SUR MADAME GEOFFRIN.


Quis desiderio sit pudor, aut modus,
Tam cari capitis !

Horat. lib. I, Od. 20.


Tous ceux qui comme vous, mon cher ami, sont touchés des honneurs qu’on rend à la vertu, viennent de lire avec la plus vive sensibilité deux portraits intéressants de madame Geoffrin, tracés par deux philosophes vertueux[1] qui s’honoraient de son amitié, et dont l’amitié m’honore. Ils m’ont prévenu, heureusement pour sa mémoire, dans l’hommage que mon tendre sentiment pour elle voulait consacrer à sa cendre : le tableau si vrai et si touchant qu’ils ont fait de cette femme respectable, la rendra chère à ceux même qui ne l’ont pas connue, et à tous les hommes de bien qui lui survivront ; que pourrais-je faire de plus pour elle ? Mais, comblé si longtemps de son amitié et de ses bontés, puis-je me refuser la triste consolation de verser aussi quelques pleurs et de tracer quelques mots sur cette tombe, déjà couverte d’éloges et de larmes ? dois-je craindre ce que diront sans doute ces cœurs sans vertu, que l’éloge de la vertu fatigue : Encore madame Geoffrin ! Oui, encore elle ! Âmes sèches et frivoles, ce n’est pas pour vous que j’écris : âmes tendres et sensibles, lisez-moi, et pardonnez-moi.
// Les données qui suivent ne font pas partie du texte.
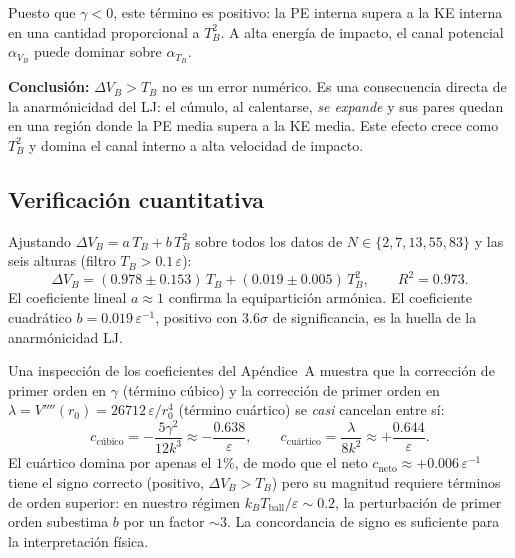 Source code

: \documentclass[11pt, a4paper]{article}
\begin{document}
Puesto que $\gamma < 0$, este término es positivo: la PE interna supera a
la KE interna en una cantidad proporcional a $T_B^2$. A alta energía de
impacto, el canal potencial $\alpha_{V_B}$ puede dominar sobre $\alpha_{T_B}$.

\begin{mdframed}[style=resultado]
\textbf{Conclusión:} $\Delta V_B > T_B$ no es un error numérico. Es una
consecuencia directa de la anarmónicidad del LJ: el cúmulo, al
calentarse, \emph{se expande} y sus pares quedan en una región donde la
PE media supera a la KE media. Este efecto crece como $T_B^2$ y domina
el canal interno a alta velocidad de impacto.
\end{mdframed}

\subsection{Verificación cuantitativa}

Ajustando $\Delta V_B = a\,T_B + b\,T_B^2$ sobre todos los datos de
$N \in \{2,7,13,55,83\}$ y las seis alturas (filtro $T_B > 0.1\,\varepsilon$):
\begin{equation}
  \Delta V_B = (0.978 \pm 0.153)\,T_B + (0.019 \pm 0.005)\,T_B^2,
  \qquad R^2 = 0.973.
\end{equation}
El coeficiente lineal $a \approx 1$ confirma la equipartición armónica.
El coeficiente cuadrático $b = 0.019\,\varepsilon^{-1}$, positivo con
$3.6\sigma$ de significancia, es la huella de la anarmónicidad LJ.

Una inspección de los coeficientes del Apéndice~A muestra que la
corrección de primer orden en $\gamma$ (término cúbico) y la corrección
de primer orden en $\lambda = V''''(r_0) = 26712\,\varepsilon/r_0^4$
(término cuártico) se \emph{casi} cancelan entre sí:
\begin{equation}
  c_\text{cúbico} = -\frac{5\gamma^2}{12k^3} \approx -\frac{0.638}{\varepsilon},
  \qquad
  c_\text{cuártico} = \frac{\lambda}{8k^2} \approx +\frac{0.644}{\varepsilon}.
\end{equation}
El cuártico domina por apenas el $1\%$, de modo que el neto
$c_\text{neto} \approx +0.006\,\varepsilon^{-1}$ tiene el signo correcto
(positivo, $\Delta V_B > T_B$) pero su magnitud requiere términos de orden
superior: en nuestro régimen $k_BT_\text{ball}/\varepsilon \sim 0.2$,
la perturbación de primer orden subestima $b$ por un factor $\sim 3$.
La concordancia de signo es suficiente para la interpretación física.

\end{document}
Je suis pourtant arrêté, en prenant la plume, par une réflexion douloureuse. La perte de cette digne femme est toute récente ; le souvenir de ses vertus vit encore dans la mémoire même des indifférents : mais une cruelle expérience ne m’a que trop appris avec quelle promptitude affligeante la vertu même est oubliée quand elle n’est plus ; mon âme se flétrit et se resserre, en envisageant avec douleur cet affreux abîme de l’oubli, où tout va si rapidement se précipiter et s’engloutir. Hélas ! me suis-je dit, madame Geoffrin aura bientôt le même sort ; bientôt

  1. MM. Thomas et Morellet.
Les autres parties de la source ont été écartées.